*** Opening of DATA RECORDS ***

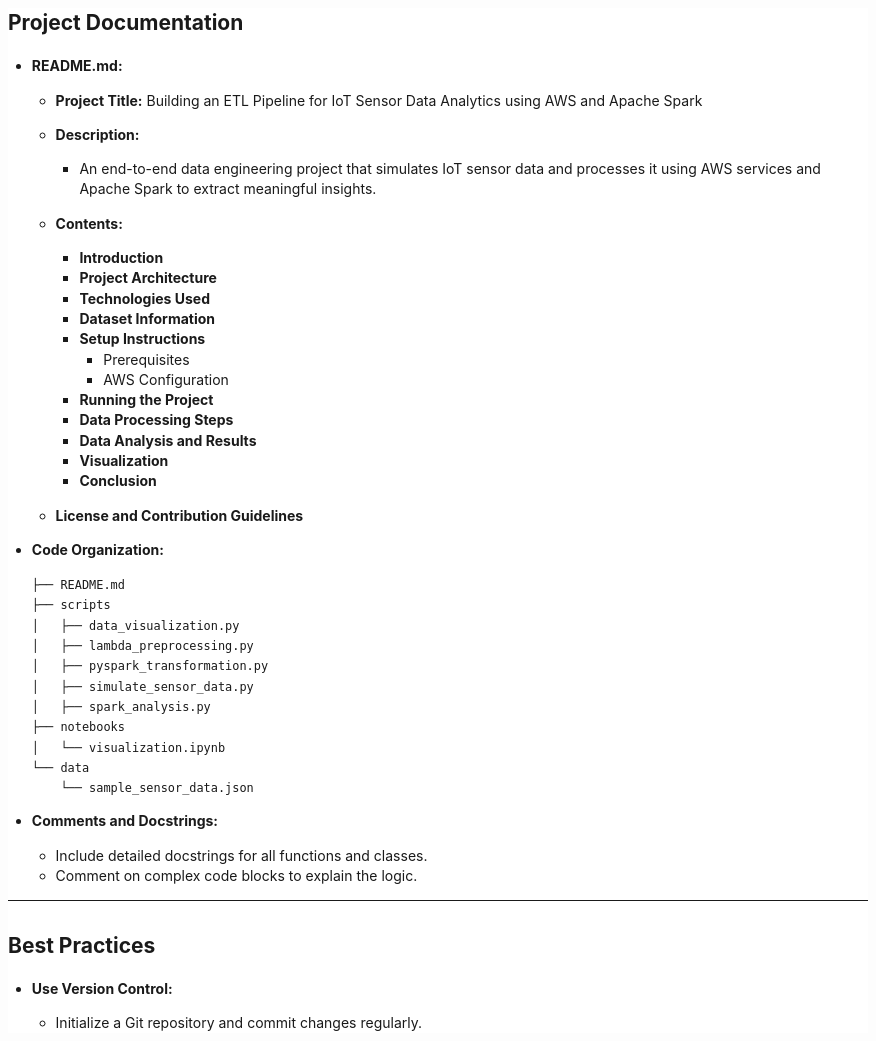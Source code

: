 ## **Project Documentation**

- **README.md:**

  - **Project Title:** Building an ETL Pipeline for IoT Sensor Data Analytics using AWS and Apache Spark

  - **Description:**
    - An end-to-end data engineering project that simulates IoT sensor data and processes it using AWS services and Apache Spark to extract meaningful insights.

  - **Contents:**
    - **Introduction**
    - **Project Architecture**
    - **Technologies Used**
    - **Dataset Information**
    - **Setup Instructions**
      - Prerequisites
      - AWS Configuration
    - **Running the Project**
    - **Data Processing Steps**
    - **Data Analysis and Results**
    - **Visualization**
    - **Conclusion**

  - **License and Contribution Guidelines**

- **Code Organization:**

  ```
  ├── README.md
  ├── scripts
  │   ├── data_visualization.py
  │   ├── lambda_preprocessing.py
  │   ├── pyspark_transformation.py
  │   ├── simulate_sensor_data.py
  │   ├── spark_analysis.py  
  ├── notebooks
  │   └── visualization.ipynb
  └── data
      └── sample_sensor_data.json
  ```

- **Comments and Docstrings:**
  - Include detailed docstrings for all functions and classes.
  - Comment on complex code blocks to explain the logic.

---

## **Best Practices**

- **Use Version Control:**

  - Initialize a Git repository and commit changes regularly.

*** Close of DATA RECORDS ***
*** Opening of DATA RECORDS ***

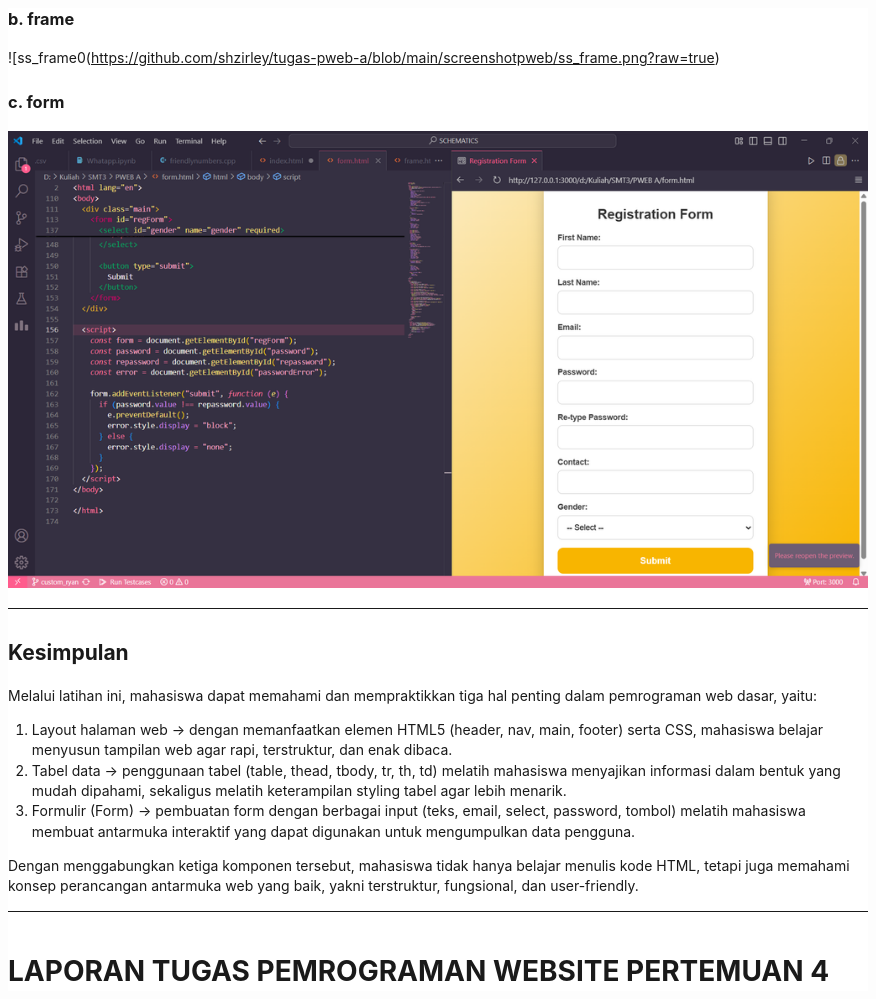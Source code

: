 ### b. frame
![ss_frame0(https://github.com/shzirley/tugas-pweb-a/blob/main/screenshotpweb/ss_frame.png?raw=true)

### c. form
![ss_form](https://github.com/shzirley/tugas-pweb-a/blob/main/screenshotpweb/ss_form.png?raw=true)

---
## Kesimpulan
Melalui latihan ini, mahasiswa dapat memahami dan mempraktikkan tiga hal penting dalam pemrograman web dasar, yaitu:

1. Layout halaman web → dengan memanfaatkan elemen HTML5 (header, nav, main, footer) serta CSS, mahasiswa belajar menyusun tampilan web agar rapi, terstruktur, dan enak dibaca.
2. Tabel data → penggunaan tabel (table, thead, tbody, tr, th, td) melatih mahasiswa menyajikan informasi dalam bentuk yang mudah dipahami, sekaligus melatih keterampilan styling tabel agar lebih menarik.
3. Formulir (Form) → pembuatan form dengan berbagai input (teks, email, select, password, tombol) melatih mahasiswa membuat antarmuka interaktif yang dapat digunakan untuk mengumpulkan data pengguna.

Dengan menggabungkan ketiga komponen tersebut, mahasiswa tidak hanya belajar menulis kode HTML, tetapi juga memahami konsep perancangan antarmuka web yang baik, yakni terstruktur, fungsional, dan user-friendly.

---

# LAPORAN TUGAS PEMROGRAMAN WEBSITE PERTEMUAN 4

*** Close of DATA RECORDS ***
*** Opening of DATA RECORDS ***

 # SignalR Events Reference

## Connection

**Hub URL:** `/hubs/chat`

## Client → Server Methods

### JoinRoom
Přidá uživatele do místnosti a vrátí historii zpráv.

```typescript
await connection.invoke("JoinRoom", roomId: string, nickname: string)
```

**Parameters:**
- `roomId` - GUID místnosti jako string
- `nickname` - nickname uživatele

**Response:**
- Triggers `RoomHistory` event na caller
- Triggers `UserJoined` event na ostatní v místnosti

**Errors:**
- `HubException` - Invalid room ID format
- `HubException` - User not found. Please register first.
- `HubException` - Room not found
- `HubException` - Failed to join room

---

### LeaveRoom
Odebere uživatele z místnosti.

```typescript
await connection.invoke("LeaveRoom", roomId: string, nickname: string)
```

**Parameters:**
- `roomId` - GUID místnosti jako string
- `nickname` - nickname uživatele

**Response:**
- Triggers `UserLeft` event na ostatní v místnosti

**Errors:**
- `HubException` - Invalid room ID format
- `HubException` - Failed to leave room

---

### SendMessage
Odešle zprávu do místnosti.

*** Close of DATA RECORDS ***

== INSTRUCTIONS FOR THE TASK ==
Restate word for word the entries above, starting at the line with "- Comment on" and ending at the line with "- Initialize a", inclusive, and no others.

== RESULT OF THE TASK ==
  - Comment on complex code blocks to explain the logic.

---

## **Best Practices**

- **Use Version Control:**

  - Initialize a Git repository and commit changes regularly.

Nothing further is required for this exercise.